##### EXERCISE MATERIAL

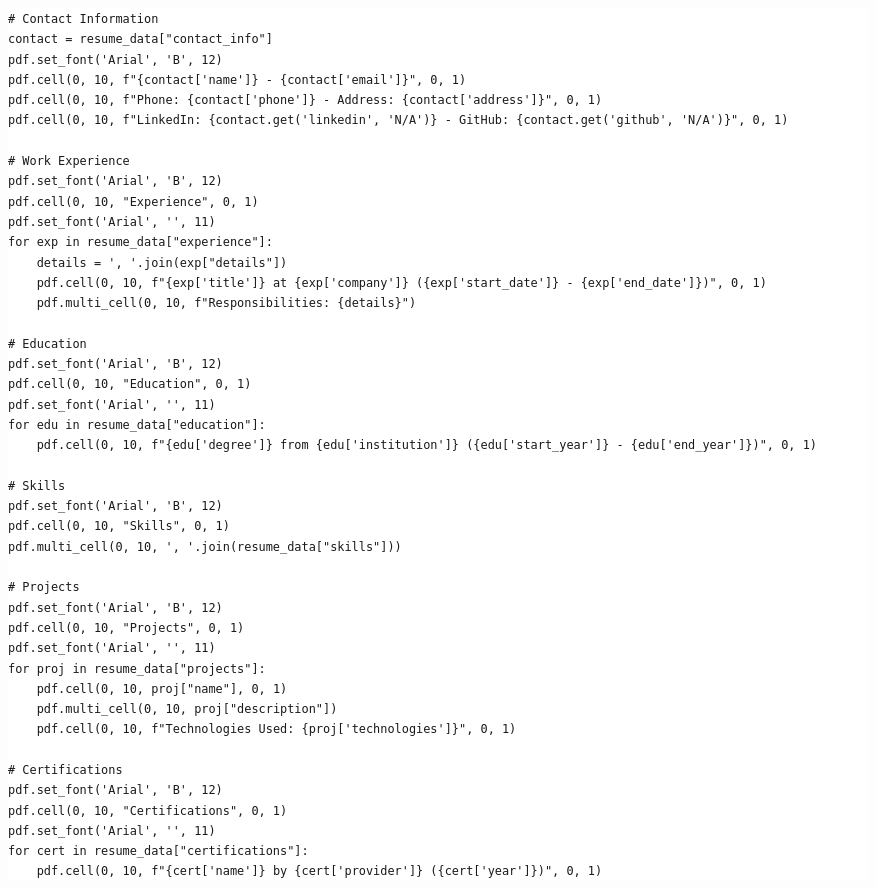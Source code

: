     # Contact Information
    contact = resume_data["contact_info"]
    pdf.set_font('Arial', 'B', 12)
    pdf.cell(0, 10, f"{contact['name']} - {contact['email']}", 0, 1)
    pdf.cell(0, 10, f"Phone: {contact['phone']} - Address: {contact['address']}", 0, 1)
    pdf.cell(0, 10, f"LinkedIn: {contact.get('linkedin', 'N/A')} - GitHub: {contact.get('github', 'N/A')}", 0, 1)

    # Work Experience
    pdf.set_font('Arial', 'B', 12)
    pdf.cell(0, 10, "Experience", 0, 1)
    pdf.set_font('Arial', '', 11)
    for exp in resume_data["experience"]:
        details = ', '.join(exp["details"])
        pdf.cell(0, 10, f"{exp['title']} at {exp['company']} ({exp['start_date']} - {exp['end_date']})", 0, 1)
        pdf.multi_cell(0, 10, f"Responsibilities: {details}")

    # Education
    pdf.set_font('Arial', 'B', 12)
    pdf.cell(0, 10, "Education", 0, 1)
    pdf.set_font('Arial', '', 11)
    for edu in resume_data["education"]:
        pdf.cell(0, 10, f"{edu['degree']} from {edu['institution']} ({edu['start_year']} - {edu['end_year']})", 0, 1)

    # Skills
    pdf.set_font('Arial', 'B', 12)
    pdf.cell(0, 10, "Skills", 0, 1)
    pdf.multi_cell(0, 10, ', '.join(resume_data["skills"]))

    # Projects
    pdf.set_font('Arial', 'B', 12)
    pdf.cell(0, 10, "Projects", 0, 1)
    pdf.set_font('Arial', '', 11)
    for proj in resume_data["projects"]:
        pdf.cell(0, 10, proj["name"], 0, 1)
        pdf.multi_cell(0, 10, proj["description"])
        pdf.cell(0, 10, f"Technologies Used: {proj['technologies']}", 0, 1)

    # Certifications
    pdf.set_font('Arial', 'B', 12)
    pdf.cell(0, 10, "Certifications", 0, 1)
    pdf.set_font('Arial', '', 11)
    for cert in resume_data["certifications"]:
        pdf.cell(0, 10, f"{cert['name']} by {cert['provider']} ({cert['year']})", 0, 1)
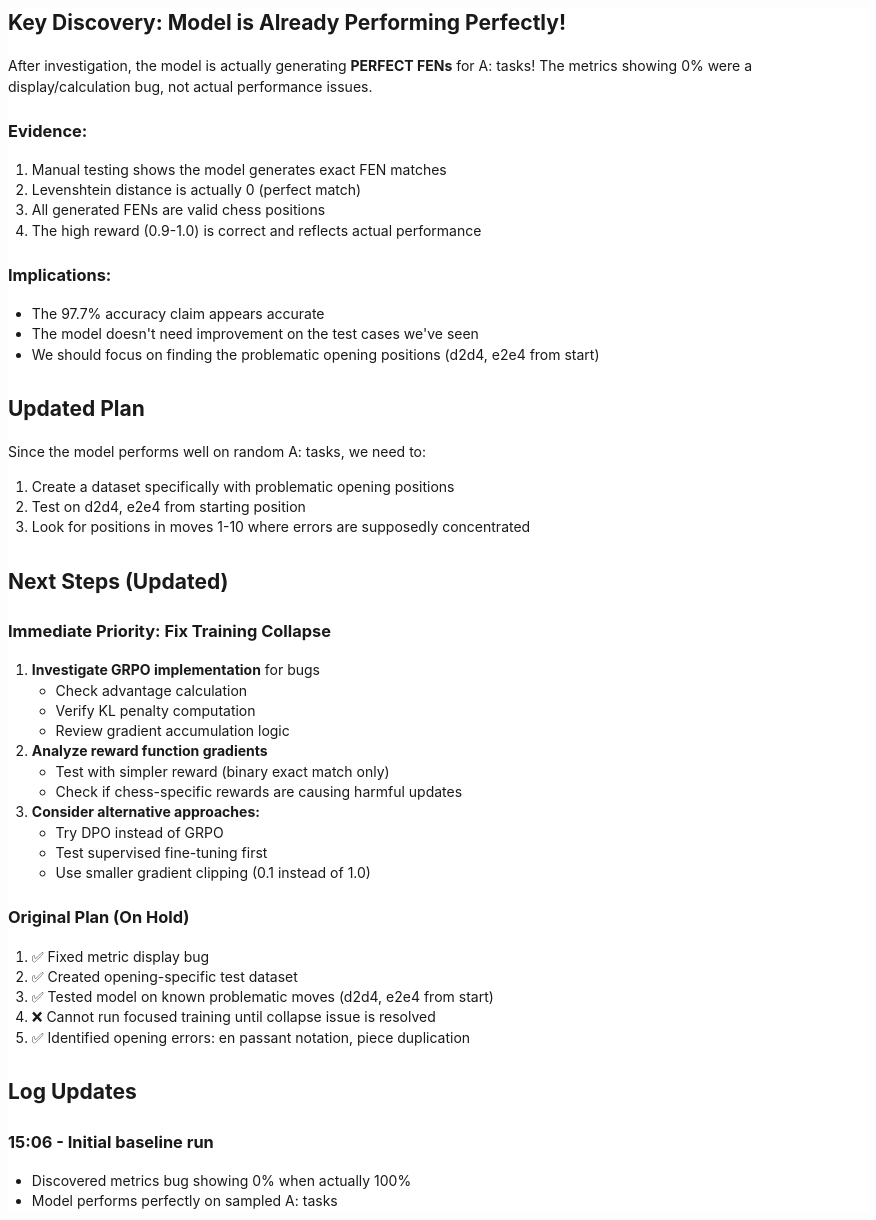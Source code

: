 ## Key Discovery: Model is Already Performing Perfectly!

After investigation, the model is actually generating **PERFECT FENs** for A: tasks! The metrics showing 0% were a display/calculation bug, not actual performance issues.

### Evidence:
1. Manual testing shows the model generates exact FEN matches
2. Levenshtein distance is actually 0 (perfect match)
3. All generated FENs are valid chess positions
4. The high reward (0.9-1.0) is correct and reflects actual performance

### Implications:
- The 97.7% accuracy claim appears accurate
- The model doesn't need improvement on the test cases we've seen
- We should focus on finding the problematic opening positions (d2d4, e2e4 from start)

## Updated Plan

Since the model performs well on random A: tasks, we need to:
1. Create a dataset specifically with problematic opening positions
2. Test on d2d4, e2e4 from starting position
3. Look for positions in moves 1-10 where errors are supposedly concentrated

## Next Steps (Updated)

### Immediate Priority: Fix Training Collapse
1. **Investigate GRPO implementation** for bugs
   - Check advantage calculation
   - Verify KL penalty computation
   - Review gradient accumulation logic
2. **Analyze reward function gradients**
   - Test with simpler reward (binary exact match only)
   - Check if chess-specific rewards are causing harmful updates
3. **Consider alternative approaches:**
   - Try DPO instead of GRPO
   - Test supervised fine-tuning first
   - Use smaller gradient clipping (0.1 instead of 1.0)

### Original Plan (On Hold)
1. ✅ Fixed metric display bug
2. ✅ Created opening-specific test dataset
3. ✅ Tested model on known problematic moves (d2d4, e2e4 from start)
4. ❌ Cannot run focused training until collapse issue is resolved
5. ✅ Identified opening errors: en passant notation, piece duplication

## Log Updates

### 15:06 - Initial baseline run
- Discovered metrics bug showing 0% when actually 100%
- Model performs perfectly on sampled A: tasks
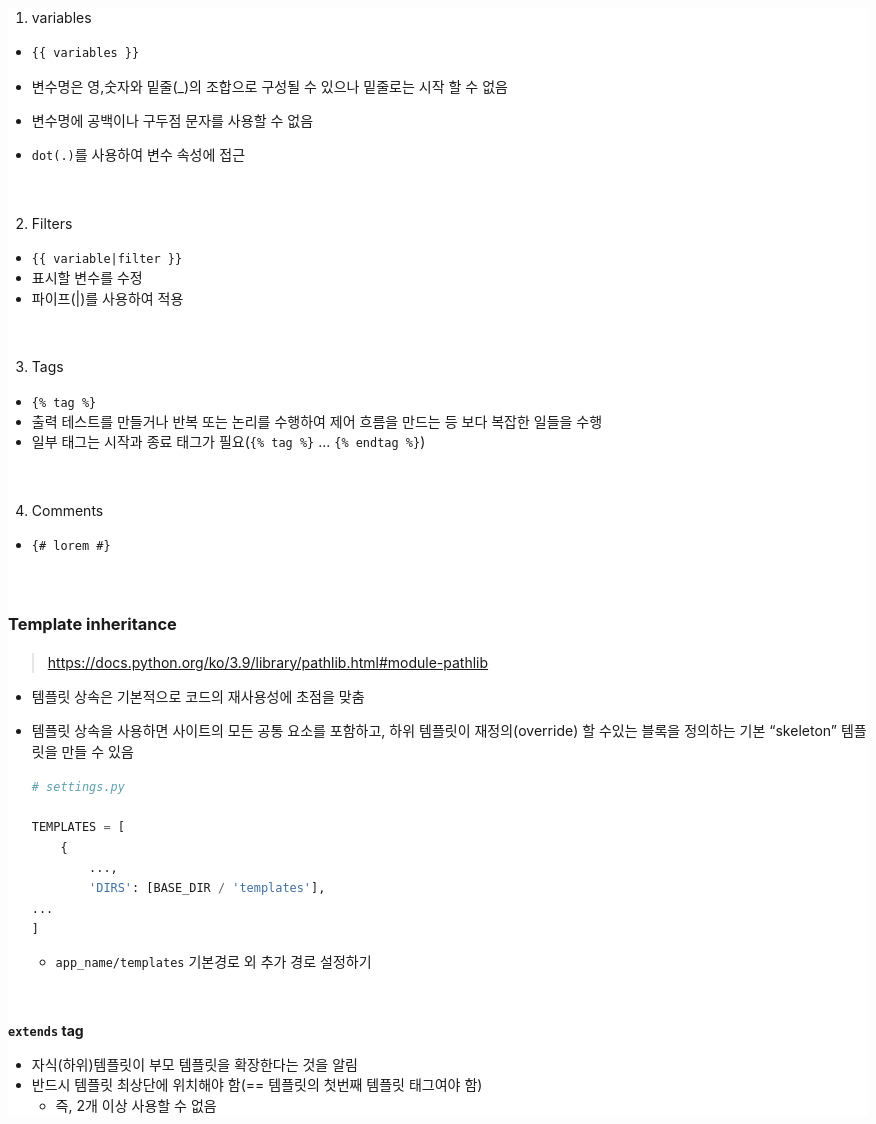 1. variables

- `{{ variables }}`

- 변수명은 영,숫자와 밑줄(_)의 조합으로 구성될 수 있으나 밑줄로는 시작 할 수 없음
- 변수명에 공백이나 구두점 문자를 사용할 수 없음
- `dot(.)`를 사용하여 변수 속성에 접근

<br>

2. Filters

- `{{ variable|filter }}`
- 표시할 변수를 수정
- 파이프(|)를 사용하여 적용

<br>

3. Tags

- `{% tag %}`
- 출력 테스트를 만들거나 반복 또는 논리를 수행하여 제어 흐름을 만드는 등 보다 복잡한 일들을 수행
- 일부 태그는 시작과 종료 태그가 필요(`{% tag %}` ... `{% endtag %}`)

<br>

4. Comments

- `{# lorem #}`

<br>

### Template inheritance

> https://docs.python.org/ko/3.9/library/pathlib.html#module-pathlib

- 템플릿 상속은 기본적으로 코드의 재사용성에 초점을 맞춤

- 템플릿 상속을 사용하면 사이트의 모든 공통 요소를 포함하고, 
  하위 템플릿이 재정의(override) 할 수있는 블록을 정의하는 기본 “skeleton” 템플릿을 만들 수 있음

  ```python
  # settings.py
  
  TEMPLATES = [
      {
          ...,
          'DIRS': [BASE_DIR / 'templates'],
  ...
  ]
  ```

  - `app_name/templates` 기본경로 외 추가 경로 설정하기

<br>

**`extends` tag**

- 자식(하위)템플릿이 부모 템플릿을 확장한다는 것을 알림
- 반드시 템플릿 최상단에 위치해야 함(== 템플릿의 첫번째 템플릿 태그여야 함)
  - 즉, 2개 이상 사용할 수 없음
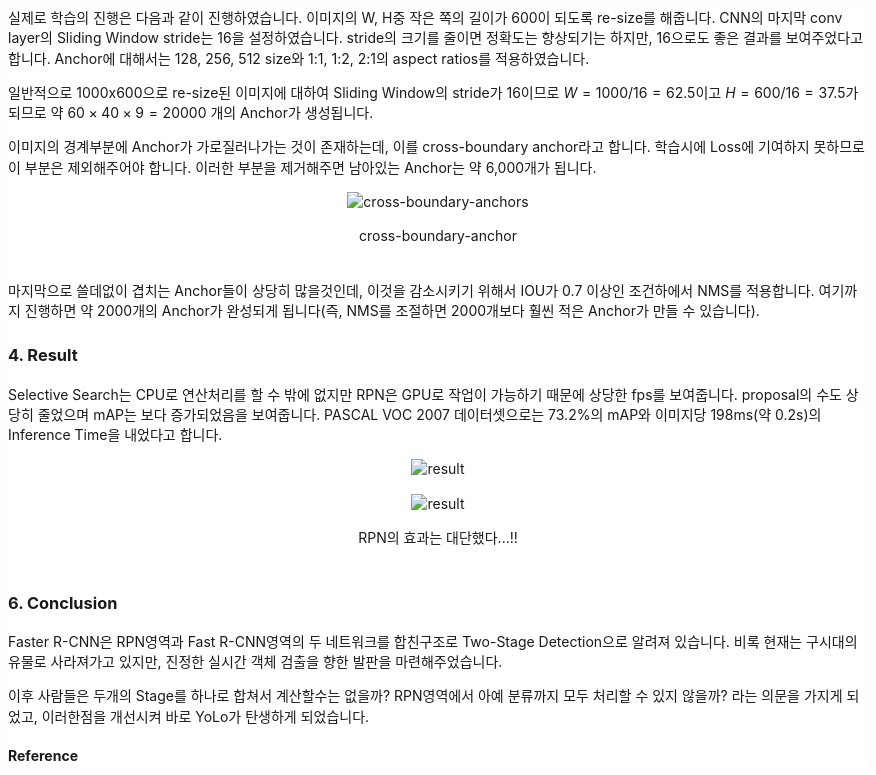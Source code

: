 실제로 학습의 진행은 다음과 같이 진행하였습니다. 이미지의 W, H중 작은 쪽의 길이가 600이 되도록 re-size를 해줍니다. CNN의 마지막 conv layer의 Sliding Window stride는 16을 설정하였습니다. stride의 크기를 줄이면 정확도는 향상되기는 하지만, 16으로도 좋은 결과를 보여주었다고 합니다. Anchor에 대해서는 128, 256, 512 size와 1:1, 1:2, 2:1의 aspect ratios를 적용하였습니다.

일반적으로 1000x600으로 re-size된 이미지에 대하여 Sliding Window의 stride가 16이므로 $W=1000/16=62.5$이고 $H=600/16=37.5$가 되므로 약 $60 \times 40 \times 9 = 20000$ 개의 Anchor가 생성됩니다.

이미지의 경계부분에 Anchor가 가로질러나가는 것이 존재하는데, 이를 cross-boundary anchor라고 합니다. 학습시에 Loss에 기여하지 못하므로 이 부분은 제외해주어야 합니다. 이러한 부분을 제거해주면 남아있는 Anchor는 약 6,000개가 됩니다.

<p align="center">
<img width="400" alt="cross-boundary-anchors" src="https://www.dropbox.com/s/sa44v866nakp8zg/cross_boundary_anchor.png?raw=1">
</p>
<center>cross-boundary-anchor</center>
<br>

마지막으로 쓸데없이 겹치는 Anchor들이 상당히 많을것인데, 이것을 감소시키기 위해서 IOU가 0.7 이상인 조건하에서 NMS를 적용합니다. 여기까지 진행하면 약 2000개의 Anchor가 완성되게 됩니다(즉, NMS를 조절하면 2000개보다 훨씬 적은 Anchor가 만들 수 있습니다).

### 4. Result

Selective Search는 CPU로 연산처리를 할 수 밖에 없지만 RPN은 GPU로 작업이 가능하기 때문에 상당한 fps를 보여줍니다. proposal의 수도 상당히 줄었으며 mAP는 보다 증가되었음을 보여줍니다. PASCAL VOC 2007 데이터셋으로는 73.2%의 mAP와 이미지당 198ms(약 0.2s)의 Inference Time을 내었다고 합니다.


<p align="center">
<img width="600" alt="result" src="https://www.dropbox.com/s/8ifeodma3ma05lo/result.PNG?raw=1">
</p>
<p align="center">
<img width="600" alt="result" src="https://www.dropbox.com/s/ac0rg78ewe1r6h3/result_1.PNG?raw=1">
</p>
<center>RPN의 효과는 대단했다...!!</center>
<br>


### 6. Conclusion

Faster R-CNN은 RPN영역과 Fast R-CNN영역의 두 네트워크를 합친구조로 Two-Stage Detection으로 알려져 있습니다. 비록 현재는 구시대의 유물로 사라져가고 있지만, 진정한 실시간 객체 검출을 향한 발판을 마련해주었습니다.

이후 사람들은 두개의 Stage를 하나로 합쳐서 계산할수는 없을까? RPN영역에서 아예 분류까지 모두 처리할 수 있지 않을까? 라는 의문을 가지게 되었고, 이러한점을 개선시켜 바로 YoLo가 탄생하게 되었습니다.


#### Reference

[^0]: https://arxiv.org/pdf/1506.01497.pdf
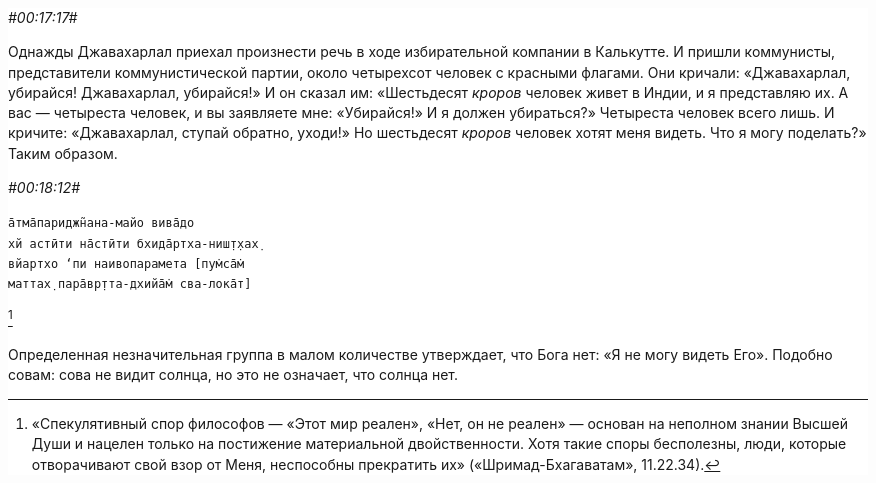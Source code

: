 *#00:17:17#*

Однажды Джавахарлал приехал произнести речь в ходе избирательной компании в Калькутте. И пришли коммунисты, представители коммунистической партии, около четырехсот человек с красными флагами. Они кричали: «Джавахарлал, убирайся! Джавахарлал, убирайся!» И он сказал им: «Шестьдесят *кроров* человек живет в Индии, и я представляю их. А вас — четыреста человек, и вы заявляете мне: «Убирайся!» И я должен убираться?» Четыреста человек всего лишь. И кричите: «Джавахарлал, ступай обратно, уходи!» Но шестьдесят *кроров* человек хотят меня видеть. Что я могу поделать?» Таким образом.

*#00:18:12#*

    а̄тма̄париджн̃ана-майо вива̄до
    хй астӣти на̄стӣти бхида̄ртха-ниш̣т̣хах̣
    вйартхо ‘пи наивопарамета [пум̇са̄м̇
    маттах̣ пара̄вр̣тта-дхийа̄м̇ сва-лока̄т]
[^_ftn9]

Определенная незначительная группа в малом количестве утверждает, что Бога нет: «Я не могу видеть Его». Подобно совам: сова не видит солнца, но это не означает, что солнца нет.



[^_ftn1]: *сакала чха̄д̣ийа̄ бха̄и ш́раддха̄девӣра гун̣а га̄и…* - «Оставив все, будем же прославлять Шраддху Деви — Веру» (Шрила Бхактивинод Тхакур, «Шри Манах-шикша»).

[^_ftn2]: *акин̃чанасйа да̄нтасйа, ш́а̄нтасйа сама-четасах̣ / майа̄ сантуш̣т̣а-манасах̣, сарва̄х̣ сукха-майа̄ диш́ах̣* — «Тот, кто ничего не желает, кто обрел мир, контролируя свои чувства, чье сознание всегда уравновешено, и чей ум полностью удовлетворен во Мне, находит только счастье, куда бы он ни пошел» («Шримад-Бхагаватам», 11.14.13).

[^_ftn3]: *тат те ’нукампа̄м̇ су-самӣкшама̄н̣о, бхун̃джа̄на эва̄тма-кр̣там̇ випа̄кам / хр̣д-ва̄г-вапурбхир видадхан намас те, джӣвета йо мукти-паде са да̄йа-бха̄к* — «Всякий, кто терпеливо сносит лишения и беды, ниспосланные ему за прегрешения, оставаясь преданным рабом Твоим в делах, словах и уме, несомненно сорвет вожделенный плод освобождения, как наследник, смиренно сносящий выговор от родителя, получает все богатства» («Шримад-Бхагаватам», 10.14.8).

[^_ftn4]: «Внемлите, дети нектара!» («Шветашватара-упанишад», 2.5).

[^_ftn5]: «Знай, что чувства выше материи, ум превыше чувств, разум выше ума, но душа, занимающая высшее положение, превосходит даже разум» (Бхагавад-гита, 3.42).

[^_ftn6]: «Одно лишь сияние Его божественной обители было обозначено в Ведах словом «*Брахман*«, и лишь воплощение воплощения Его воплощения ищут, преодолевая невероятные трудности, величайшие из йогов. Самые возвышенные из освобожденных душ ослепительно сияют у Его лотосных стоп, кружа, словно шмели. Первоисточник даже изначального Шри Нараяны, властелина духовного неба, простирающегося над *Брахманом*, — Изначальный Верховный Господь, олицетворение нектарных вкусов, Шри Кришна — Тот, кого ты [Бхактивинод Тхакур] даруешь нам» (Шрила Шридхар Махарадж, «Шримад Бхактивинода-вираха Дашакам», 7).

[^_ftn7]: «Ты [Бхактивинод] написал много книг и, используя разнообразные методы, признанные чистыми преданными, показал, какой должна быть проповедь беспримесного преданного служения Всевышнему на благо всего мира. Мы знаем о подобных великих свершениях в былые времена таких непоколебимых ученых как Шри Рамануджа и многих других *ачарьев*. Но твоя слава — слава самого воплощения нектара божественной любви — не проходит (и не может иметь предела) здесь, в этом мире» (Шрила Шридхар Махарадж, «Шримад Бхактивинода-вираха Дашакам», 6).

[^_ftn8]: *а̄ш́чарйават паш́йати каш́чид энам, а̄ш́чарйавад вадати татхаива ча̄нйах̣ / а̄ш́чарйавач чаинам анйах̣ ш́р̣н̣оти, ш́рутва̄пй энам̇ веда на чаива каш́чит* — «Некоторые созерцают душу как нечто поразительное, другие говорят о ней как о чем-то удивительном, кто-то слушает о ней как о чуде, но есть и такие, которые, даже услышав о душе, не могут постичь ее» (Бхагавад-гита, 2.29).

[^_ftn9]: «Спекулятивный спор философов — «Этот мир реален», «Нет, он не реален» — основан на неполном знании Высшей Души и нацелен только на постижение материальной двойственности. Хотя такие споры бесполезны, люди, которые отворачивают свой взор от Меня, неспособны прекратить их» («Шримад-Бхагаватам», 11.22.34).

##########

YOUR ASSIGNMENT
Would you reproduce, exactly and with nothing added, every line from the beginning of the entries above through the line that contains "for cert in", both included, leaving out the pictures?

EXPECTED ANSWER
Source code

:     # Contact Information
    contact = resume_data["contact_info"]
    pdf.set_font('Arial', 'B', 12)
    pdf.cell(0, 10, f"{contact['name']} - {contact['email']}", 0, 1)
    pdf.cell(0, 10, f"Phone: {contact['phone']} - Address: {contact['address']}", 0, 1)
    pdf.cell(0, 10, f"LinkedIn: {contact.get('linkedin', 'N/A')} - GitHub: {contact.get('github', 'N/A')}", 0, 1)

    # Work Experience
    pdf.set_font('Arial', 'B', 12)
    pdf.cell(0, 10, "Experience", 0, 1)
    pdf.set_font('Arial', '', 11)
    for exp in resume_data["experience"]:
        details = ', '.join(exp["details"])
        pdf.cell(0, 10, f"{exp['title']} at {exp['company']} ({exp['start_date']} - {exp['end_date']})", 0, 1)
        pdf.multi_cell(0, 10, f"Responsibilities: {details}")

    # Education
    pdf.set_font('Arial', 'B', 12)
    pdf.cell(0, 10, "Education", 0, 1)
    pdf.set_font('Arial', '', 11)
    for edu in resume_data["education"]:
        pdf.cell(0, 10, f"{edu['degree']} from {edu['institution']} ({edu['start_year']} - {edu['end_year']})", 0, 1)

    # Skills
    pdf.set_font('Arial', 'B', 12)
    pdf.cell(0, 10, "Skills", 0, 1)
    pdf.multi_cell(0, 10, ', '.join(resume_data["skills"]))

    # Projects
    pdf.set_font('Arial', 'B', 12)
    pdf.cell(0, 10, "Projects", 0, 1)
    pdf.set_font('Arial', '', 11)
    for proj in resume_data["projects"]:
        pdf.cell(0, 10, proj["name"], 0, 1)
        pdf.multi_cell(0, 10, proj["description"])
        pdf.cell(0, 10, f"Technologies Used: {proj['technologies']}", 0, 1)

    # Certifications
    pdf.set_font('Arial', 'B', 12)
    pdf.cell(0, 10, "Certifications", 0, 1)
    pdf.set_font('Arial', '', 11)
    for cert in resume_data["certifications"]:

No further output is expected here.